Because the material must be preserved as it stands, copy every line exactly.

------ Stored data

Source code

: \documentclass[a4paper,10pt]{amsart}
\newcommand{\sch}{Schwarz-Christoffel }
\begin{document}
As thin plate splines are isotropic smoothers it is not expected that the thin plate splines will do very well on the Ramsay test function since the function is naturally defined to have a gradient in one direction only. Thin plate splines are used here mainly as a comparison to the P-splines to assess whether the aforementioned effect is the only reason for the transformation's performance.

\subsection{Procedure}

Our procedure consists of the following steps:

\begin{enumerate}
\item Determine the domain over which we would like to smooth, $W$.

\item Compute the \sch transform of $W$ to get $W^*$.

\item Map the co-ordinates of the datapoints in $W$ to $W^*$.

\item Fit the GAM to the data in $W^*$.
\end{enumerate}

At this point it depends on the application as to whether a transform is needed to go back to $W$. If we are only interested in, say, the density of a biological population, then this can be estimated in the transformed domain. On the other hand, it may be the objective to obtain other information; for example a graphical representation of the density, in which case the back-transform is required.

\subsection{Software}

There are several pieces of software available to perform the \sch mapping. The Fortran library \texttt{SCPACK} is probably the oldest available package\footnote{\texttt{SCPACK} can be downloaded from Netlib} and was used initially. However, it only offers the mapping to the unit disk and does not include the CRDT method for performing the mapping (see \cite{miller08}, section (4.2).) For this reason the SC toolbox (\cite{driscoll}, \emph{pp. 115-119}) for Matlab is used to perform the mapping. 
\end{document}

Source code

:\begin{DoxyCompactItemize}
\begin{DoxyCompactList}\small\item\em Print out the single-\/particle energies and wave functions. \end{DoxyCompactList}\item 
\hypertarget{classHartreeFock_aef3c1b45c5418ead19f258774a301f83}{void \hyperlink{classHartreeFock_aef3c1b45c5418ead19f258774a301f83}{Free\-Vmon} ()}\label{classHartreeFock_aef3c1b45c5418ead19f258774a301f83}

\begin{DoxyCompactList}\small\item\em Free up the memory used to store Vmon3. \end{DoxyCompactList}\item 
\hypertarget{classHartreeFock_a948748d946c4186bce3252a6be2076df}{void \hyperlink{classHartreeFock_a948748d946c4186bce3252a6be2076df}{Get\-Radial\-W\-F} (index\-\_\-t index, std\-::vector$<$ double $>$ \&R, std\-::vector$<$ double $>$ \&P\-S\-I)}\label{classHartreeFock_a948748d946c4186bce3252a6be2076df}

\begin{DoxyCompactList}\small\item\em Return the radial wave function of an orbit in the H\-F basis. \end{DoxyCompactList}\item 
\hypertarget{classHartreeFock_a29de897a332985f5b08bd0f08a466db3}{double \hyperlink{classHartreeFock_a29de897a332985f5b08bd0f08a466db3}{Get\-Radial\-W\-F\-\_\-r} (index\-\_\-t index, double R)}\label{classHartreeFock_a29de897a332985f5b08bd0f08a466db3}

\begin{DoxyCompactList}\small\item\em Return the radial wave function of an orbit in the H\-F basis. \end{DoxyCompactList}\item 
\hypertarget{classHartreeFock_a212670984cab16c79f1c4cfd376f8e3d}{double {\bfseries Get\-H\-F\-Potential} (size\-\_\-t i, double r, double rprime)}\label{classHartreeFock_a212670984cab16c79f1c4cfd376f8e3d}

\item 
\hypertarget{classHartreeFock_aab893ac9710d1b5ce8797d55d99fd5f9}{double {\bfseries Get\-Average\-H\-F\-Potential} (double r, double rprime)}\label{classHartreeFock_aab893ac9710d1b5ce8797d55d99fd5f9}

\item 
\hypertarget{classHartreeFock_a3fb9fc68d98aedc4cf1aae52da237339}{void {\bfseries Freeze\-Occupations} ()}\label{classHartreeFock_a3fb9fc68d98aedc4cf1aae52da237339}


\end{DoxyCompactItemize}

------------

#### Your solution
Source code

: \documentclass[a4paper,10pt]{amsart}
\newcommand{\sch}{Schwarz-Christoffel }
\begin{document}
As thin plate splines are isotropic smoothers it is not expected that the thin plate splines will do very well on the Ramsay test function since the function is naturally defined to have a gradient in one direction only. Thin plate splines are used here mainly as a comparison to the P-splines to assess whether the aforementioned effect is the only reason for the transformation's performance.

\subsection{Procedure}

Our procedure consists of the following steps:

\begin{enumerate}
\item Determine the domain over which we would like to smooth, $W$.

\item Compute the \sch transform of $W$ to get $W^*$.

\item Map the co-ordinates of the datapoints in $W$ to $W^*$.

\item Fit the GAM to the data in $W^*$.
\end{enumerate}

At this point it depends on the application as to whether a transform is needed to go back to $W$. If we are only interested in, say, the density of a biological population, then this can be estimated in the transformed domain. On the other hand, it may be the objective to obtain other information; for example a graphical representation of the density, in which case the back-transform is required.

\subsection{Software}

There are several pieces of software available to perform the \sch mapping. The Fortran library \texttt{SCPACK} is probably the oldest available package\footnote{\texttt{SCPACK} can be downloaded from Netlib} and was used initially. However, it only offers the mapping to the unit disk and does not include the CRDT method for performing the mapping (see \cite{miller08}, section (4.2).) For this reason the SC toolbox (\cite{driscoll}, \emph{pp. 115-119}) for Matlab is used to perform the mapping. 
\end{document}

Source code

:\begin{DoxyCompactItemize}
\begin{DoxyCompactList}\small\item\em Print out the single-\/particle energies and wave functions. \end{DoxyCompactList}\item 
\hypertarget{classHartreeFock_aef3c1b45c5418ead19f258774a301f83}{void \hyperlink{classHartreeFock_aef3c1b45c5418ead19f258774a301f83}{Free\-Vmon} ()}\label{classHartreeFock_aef3c1b45c5418ead19f258774a301f83}

\begin{DoxyCompactList}\small\item\em Free up the memory used to store Vmon3. \end{DoxyCompactList}\item 
\hypertarget{classHartreeFock_a948748d946c4186bce3252a6be2076df}{void \hyperlink{classHartreeFock_a948748d946c4186bce3252a6be2076df}{Get\-Radial\-W\-F} (index\-\_\-t index, std\-::vector$<$ double $>$ \&R, std\-::vector$<$ double $>$ \&P\-S\-I)}\label{classHartreeFock_a948748d946c4186bce3252a6be2076df}

\begin{DoxyCompactList}\small\item\em Return the radial wave function of an orbit in the H\-F basis. \end{DoxyCompactList}\item 
\hypertarget{classHartreeFock_a29de897a332985f5b08bd0f08a466db3}{double \hyperlink{classHartreeFock_a29de897a332985f5b08bd0f08a466db3}{Get\-Radial\-W\-F\-\_\-r} (index\-\_\-t index, double R)}\label{classHartreeFock_a29de897a332985f5b08bd0f08a466db3}

\begin{DoxyCompactList}\small\item\em Return the radial wave function of an orbit in the H\-F basis. \end{DoxyCompactList}\item 
\hypertarget{classHartreeFock_a212670984cab16c79f1c4cfd376f8e3d}{double {\bfseries Get\-H\-F\-Potential} (size\-\_\-t i, double r, double rprime)}\label{classHartreeFock_a212670984cab16c79f1c4cfd376f8e3d}

\item 
\hypertarget{classHartreeFock_aab893ac9710d1b5ce8797d55d99fd5f9}{double {\bfseries Get\-Average\-H\-F\-Potential} (double r, double rprime)}\label{classHartreeFock_aab893ac9710d1b5ce8797d55d99fd5f9}

\item 
\hypertarget{classHartreeFock_a3fb9fc68d98aedc4cf1aae52da237339}{void {\bfseries Freeze\-Occupations} ()}\label{classHartreeFock_a3fb9fc68d98aedc4cf1aae52da237339}


\end{DoxyCompactItemize}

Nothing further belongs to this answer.